→ **PROBLEM REQUIREMENTS**
Go through the data and copy every line in which "definition" appears.

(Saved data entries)
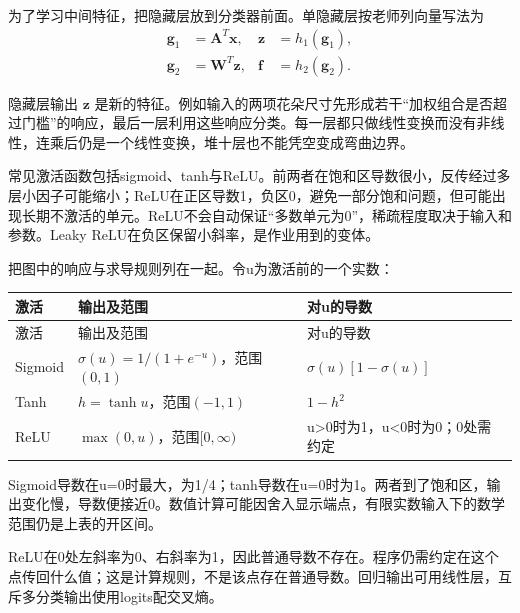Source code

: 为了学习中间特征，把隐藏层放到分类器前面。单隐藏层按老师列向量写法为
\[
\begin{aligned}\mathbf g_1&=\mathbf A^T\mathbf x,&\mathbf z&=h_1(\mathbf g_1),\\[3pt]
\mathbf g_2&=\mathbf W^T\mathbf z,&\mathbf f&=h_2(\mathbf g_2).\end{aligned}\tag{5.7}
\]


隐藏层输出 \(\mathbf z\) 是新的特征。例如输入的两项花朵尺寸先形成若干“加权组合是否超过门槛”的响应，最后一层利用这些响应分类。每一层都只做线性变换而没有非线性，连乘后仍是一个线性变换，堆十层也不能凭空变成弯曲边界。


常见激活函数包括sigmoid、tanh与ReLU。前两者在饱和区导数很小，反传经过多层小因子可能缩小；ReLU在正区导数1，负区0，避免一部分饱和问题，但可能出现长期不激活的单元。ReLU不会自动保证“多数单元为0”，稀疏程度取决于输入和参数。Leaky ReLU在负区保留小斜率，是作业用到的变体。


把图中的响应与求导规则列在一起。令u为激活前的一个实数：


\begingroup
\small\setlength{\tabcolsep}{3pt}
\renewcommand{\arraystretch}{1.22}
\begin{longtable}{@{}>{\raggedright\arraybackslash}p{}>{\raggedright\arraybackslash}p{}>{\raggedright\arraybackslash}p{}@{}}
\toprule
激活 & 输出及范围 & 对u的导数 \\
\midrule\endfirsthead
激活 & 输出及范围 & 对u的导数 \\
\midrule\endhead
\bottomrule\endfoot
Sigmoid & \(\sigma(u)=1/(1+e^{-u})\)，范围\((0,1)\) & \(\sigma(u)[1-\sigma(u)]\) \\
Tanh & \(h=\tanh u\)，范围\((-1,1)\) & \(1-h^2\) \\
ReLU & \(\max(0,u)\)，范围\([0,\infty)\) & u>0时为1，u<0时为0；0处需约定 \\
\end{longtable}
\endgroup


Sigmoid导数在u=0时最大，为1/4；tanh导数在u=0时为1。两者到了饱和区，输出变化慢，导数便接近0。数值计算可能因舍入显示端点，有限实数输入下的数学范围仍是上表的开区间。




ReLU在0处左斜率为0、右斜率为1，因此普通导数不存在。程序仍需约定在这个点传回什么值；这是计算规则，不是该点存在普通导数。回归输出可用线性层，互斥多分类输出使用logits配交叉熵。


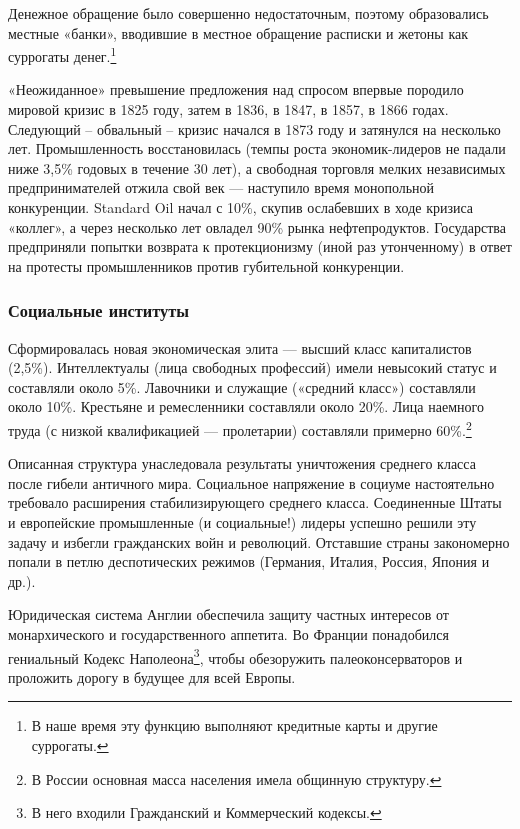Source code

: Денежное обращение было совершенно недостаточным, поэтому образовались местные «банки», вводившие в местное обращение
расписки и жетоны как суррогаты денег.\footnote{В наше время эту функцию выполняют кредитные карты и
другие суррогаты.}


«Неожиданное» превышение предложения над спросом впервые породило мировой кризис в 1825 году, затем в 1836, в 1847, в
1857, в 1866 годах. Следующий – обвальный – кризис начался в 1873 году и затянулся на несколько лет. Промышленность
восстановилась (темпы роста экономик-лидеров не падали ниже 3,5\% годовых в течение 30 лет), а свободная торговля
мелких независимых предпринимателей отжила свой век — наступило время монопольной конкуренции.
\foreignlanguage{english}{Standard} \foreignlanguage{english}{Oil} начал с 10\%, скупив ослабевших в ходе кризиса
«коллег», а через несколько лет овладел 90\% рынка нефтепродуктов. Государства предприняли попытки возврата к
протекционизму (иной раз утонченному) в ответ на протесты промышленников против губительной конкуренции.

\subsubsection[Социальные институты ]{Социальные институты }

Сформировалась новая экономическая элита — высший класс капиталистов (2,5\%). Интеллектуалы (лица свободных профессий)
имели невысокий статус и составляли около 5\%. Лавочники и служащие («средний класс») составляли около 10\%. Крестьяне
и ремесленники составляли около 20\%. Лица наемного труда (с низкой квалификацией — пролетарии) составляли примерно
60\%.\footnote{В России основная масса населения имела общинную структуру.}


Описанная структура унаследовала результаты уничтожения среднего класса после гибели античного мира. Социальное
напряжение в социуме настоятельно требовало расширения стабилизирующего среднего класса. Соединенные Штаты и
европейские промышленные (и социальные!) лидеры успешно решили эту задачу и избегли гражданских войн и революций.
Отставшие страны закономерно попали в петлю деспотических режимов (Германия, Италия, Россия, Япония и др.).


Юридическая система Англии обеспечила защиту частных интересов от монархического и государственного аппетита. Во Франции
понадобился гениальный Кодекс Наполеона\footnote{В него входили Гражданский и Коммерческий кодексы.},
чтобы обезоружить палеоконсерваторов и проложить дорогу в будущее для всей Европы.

...

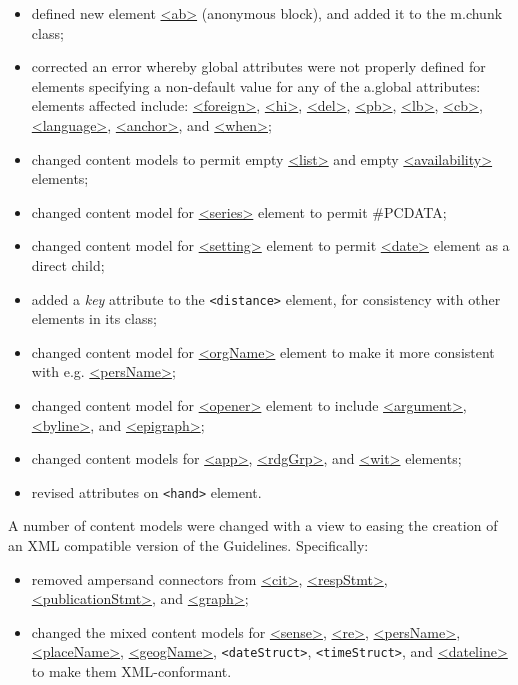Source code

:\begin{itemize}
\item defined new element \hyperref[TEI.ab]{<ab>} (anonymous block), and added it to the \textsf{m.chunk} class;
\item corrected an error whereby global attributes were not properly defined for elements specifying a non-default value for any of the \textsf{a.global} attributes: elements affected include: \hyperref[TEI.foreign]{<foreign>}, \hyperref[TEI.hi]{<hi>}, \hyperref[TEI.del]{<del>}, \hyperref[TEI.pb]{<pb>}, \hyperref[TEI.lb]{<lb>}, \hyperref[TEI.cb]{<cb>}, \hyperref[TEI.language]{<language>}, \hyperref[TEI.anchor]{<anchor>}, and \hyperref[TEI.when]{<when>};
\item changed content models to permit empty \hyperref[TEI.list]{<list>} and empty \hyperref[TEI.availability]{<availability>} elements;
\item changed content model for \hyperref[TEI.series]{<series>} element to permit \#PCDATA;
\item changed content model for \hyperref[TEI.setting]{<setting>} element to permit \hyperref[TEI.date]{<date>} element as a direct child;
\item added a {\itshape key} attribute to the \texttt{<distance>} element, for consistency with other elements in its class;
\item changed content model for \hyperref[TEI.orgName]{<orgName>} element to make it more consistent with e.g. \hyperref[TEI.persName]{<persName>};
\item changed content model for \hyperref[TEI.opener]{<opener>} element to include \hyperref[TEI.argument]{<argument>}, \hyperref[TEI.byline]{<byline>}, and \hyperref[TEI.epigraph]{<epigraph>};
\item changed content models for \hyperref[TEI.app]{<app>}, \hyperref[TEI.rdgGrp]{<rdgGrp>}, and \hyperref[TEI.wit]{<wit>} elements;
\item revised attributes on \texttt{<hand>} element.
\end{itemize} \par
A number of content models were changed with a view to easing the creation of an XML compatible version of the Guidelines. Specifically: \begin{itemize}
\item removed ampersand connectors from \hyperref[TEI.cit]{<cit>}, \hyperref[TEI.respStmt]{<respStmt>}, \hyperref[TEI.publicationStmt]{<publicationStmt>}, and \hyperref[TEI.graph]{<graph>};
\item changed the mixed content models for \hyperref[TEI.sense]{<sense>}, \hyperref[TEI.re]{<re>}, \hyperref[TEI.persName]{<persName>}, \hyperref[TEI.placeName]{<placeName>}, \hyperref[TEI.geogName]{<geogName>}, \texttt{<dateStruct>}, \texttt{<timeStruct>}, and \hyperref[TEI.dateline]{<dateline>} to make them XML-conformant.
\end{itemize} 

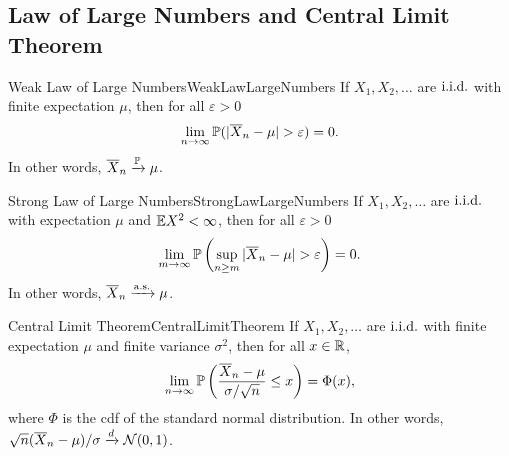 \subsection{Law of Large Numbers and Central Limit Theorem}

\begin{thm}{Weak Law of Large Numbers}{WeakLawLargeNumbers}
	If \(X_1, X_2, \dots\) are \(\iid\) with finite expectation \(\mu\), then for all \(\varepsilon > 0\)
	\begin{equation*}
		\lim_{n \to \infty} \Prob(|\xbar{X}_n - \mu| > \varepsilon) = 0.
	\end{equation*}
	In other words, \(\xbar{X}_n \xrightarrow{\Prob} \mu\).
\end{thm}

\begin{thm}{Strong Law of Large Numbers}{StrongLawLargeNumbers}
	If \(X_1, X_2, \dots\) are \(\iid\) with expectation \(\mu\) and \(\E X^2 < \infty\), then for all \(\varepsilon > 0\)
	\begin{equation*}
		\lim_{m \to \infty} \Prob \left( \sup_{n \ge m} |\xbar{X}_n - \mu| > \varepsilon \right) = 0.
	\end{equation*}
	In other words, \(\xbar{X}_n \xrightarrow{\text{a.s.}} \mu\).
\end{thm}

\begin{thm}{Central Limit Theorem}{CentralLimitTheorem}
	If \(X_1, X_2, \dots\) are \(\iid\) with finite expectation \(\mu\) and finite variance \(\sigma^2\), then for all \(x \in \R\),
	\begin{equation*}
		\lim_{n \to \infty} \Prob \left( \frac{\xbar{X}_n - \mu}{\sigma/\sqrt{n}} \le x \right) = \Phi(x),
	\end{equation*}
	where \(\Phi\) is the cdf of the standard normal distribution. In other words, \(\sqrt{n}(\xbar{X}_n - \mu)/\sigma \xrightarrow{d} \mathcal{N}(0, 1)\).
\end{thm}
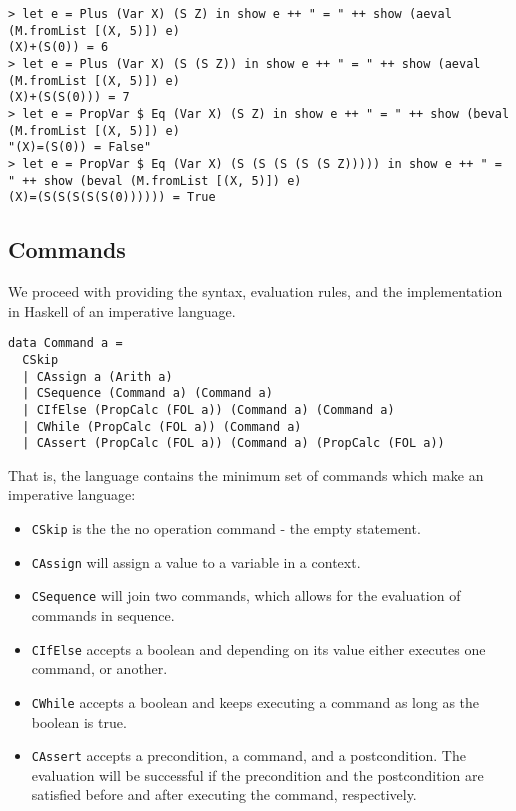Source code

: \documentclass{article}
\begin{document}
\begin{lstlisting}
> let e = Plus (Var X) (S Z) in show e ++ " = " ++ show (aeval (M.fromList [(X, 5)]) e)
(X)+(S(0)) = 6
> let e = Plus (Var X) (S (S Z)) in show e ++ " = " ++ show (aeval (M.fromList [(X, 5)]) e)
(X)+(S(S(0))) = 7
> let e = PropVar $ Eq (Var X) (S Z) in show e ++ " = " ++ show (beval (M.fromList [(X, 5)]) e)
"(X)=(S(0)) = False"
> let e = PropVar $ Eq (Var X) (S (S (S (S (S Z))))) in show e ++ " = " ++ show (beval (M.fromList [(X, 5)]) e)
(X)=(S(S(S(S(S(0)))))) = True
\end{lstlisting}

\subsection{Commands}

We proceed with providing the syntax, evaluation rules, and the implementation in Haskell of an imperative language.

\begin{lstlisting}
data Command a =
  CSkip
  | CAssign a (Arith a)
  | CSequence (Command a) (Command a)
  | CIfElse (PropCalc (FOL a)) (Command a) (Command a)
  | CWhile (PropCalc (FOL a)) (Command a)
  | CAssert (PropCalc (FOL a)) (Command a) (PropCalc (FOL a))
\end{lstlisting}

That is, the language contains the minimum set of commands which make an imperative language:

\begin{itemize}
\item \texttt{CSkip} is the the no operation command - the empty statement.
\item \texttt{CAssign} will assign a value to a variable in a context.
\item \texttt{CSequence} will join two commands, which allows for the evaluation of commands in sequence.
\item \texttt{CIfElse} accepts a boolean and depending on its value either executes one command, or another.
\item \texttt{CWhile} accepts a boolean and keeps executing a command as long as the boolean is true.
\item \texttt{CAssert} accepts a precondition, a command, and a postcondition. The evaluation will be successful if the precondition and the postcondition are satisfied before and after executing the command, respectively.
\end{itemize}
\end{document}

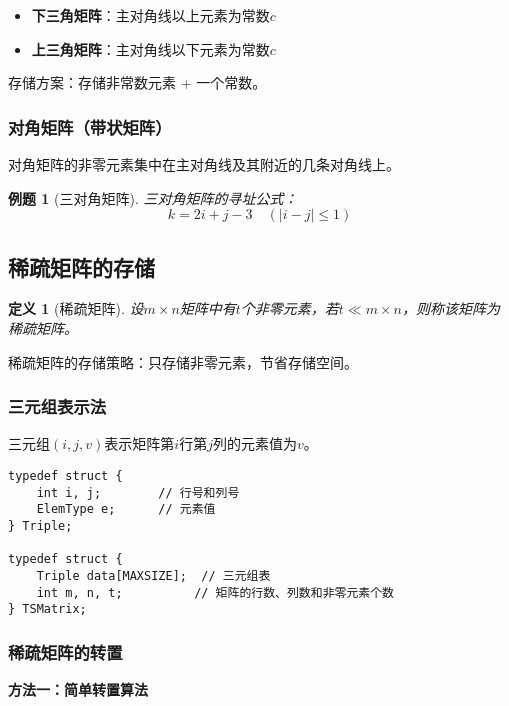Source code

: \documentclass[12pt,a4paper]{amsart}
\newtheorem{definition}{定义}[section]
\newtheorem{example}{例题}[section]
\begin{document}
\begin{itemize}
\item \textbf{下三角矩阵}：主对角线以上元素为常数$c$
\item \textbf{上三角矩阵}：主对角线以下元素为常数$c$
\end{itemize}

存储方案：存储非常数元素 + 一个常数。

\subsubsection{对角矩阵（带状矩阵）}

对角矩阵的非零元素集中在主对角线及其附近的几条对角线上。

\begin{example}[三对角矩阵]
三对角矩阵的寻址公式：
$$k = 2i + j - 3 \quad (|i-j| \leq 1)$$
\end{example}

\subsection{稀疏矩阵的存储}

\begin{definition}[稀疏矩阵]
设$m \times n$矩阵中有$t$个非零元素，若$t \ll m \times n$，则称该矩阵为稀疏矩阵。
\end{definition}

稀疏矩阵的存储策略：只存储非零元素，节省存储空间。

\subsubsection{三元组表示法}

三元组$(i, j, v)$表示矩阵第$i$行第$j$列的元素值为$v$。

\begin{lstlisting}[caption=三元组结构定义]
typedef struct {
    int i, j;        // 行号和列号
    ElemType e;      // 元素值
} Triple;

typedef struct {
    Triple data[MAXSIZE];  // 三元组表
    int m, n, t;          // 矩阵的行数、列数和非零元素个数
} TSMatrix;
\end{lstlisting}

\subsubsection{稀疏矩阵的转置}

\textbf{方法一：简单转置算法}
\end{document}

→ **ANSWER TO THIS PROBLEM**
\newtheorem{definition}{定义}[section]
\begin{definition}[稀疏矩阵]
\end{definition}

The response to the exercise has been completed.